2. From Dave Snowden
- A good starting point is Leslie Paul Thiele’s The Heart of Judgment: Practical Wisdom, Neuroscience, and Narrative which gives an overview.
- Andy Clark’s Mindware: An Introduction to the Philosophy of Cognitive Science (and indeed anything by Andy Clark)
- Manuel DeLanda in Assemblage Theory (Speculative Realism) and A New Philosophy of Society: Assemblage Theory and Social Complexity challenges the atomistic thinking behind much of KM.
- Finally, Paul Boghossian’s Fear of Knowledge: Against Relativism and Constructivism should be compulsory reading for any student of the subject.
3. From Matt Moore
I would only note that I’m reading a lot of Michel Serres at the moment. His writing is all about the relationship between our knowledge and our physical experience, and also the relationships between different kinds of knowledge (including religious and classical traditions). But his work is more like prose poetry than either academic or business-friendly writing. Perhaps his most famous book is The Five Senses: A Philosophy of Mingled Bodies, which starts like a Michael Bay movie and goes to some unexpected places.
Comment on this article
- Comment from Tim Powell: Lots of goodies in this bibliography. What we really need in my view is a comprehensive science of Applied Organizational Epistemology — with an empirical, clinical, even experimental, grounding. Hey kids, let’s get working on this!
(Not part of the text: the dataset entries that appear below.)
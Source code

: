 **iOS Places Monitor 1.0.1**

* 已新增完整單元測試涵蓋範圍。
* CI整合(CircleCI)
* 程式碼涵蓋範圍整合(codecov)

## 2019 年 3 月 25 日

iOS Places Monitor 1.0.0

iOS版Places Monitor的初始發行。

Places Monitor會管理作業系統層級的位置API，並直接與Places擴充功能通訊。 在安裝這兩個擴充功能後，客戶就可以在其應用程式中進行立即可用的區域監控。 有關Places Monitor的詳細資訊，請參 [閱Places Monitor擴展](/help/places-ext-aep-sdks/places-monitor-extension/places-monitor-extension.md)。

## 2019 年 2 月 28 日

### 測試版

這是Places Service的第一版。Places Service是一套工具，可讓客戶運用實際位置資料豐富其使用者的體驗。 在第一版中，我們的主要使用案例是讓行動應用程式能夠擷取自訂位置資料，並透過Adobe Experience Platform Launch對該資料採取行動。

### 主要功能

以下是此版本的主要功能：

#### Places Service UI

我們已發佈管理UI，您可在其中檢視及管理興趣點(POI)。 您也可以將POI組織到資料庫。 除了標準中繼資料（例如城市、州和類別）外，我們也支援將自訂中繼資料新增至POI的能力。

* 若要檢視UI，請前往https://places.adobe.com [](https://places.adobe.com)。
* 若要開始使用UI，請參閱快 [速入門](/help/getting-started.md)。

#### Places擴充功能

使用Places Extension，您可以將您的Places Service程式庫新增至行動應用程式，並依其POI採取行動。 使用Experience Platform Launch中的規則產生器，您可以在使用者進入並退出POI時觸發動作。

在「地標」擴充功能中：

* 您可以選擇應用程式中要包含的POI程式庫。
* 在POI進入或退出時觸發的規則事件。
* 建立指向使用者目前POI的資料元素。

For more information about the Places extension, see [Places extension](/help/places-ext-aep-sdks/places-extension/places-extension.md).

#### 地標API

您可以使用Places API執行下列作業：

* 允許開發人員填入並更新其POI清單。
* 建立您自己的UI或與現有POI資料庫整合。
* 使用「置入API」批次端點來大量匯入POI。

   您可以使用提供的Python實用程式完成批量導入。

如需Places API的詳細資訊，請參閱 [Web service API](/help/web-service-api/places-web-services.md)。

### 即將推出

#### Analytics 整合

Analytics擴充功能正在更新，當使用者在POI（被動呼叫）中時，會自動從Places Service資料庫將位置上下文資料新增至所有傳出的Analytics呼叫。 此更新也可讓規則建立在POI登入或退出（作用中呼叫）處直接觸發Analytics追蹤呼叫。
Comments on the original article
- Comment from Dennis Pearce: “You can’t think about thinking without thinking about thinking about something.” — Seymour Papert
- Comment from Michael Kelleher: I’d like to propose to add Jurgen Habermas to this prestigious list.
- Comment Thread
- Matt Moore: If you’ve got Popper, Lakatos & Kuhn, you would probably add Paul Feyerabend to the mix as well.
- Stan Garfield: I certainly considered it, but ultimately rejected including him. See How not to Feyerabend for a thoughtful analysis of the pros and cons of Feyerabend’s philosophy.
- Matt Moore: Up to you but if you want to discuss post-Vienna Circle philosophy of science, you can’t really avoid him. I don’t agree with him (as I recall I found him naive) but I disagree with Popper, Kuhn & Lakatos also. One guy who doesn’t get the attention those guys do is Ludwik Fleck.
- Stan Garfield: Fair point. I did mention Feyerabend 10 times in the article, including links. But I chose not to highlight his epistemological anarchism.